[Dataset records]
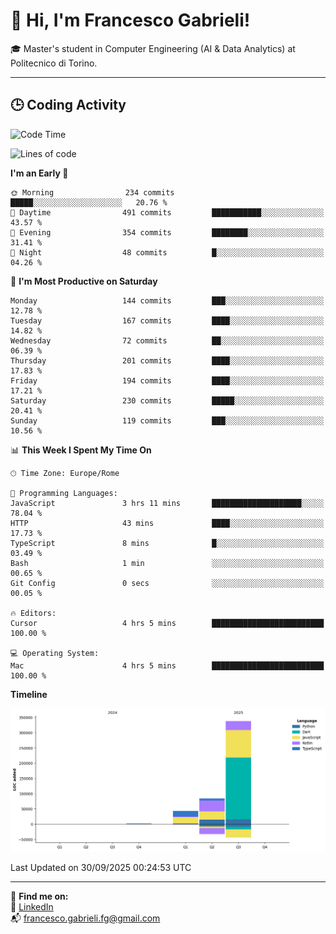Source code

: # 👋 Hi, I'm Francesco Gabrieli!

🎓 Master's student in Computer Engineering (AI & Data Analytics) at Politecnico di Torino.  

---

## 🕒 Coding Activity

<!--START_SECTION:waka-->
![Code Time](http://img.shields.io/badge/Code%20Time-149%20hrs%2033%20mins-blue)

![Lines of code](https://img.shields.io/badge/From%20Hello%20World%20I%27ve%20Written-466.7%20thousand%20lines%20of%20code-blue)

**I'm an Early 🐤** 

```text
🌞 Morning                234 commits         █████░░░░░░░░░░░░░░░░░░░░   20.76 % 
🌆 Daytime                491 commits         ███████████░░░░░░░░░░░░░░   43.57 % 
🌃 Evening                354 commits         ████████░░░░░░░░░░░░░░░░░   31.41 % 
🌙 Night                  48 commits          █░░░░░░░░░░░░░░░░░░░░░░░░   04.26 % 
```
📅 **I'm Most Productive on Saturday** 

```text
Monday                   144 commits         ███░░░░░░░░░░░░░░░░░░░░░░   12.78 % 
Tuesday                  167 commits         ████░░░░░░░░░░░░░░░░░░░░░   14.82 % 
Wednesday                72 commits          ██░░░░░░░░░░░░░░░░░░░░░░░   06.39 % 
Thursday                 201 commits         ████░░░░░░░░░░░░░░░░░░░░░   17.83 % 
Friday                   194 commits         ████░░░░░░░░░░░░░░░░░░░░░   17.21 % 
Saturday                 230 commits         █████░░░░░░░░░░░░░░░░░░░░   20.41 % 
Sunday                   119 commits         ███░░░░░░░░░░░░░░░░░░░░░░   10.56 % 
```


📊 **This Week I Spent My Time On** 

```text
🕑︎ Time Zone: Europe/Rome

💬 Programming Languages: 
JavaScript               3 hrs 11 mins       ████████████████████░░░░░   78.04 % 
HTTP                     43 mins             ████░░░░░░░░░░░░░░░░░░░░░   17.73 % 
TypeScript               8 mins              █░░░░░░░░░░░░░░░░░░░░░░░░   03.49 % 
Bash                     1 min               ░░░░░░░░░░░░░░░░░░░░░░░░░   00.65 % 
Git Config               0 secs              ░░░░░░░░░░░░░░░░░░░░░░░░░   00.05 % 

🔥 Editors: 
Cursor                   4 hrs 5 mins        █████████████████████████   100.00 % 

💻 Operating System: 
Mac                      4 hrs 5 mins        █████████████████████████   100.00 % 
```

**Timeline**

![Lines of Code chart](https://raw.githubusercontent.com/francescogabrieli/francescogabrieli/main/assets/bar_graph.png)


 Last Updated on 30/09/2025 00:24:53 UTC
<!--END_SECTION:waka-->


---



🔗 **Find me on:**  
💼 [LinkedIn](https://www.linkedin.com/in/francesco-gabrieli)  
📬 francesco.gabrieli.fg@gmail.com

#### Exercise aim
Report back every line of the entries in which "Saturday" occurs.

#### Task output
📅 **I'm Most Productive on Saturday** 
Saturday                 230 commits         █████░░░░░░░░░░░░░░░░░░░░   20.41 % 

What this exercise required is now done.